PSformer: Parameter-efficient Transformer with Segment Attention for Time Series Forecasting
Yanlong Wang, Jian Xu, Fei Ma, Shao-Lun Huang, Danny Dongning Sun, Xiao-Ping Zhang
TL;DR
PSformer tackles multivariate time series forecasting by marrying parameter sharing with a novel Spatial-Temporal Segment Attention mechanism. By partitioning the input into cross-channel segments and applying two-stage SegAtt with a shared PS Block, it captures local spatio-temporal dependencies while maintaining a compact parameter footprint. Across eight long-term forecasting datasets, PSformer achieves state-of-the-art results on the majority of tasks, illustrating improved scalability and robustness versus baselines. The approach offers practical benefits for high-dimensional forecasting where model size and training efficiency are critical, and opens pathways for applying PS and SegAtt in pre-trained time-series models.
Abstract
Time series forecasting remains a critical challenge across various domains, often complicated by high-dimensional data and long-term dependencies.
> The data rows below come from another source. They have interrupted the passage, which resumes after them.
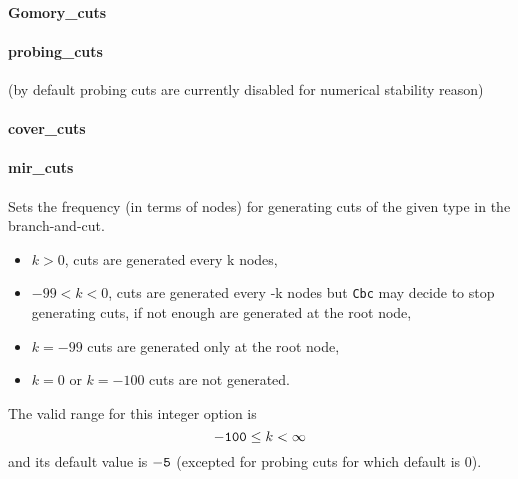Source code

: \paragraph{Gomory\_cuts}
\label{Gomory_cuts}
\paragraph{probing\_cuts}(by default probing cuts are currently disabled for numerical stability reason)
\paragraph{cover\_cuts}
\label{cover_cuts}
\paragraph{mir\_cuts}
\label{mir_cuts}
Sets the frequency (in terms of nodes) for generating cuts of
the given type in the branch-and-cut.
\begin{itemize}
\item $k > 0$, cuts are generated every k nodes,
\item $-99 < k < 0$,  cuts are generated every -k nodes but
{\tt Cbc} may decide to stop generating cuts, if not
enough are generated at the root node,
\item$k = -99$ cuts are generated only at the root node,
\item $k = 0$ or $k = -100$ cuts are not generated.
\end{itemize}
 The valid range for this integer option is
$${\tt -100} \le k <  \infty$$
and its default value is ${\tt -5}$ (excepted for probing
cuts for which default is 0).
This paper presents a novel transformer architecture for time series forecasting, incorporating two key innovations: parameter sharing (PS) and Spatial-Temporal Segment Attention (SegAtt). We also define the time series segment as the concatenation of sequence patches from the same positions across different variables. The proposed model, PSformer, reduces the number of training parameters through the parameter sharing mechanism, thereby improving model efficiency and scalability. The introduction of SegAtt could enhance the capability of capturing local spatio-temporal dependencies by computing attention over the segments, and improve global representation by integrating information across segments. The combination of parameter sharing and SegAtt significantly improves the forecasting performance. Extensive experiments on benchmark datasets demonstrate that PSformer outperforms popular baselines and other transformer-based approaches in terms of accuracy and scalability, establishing itself as an accurate and scalable tool for time series forecasting.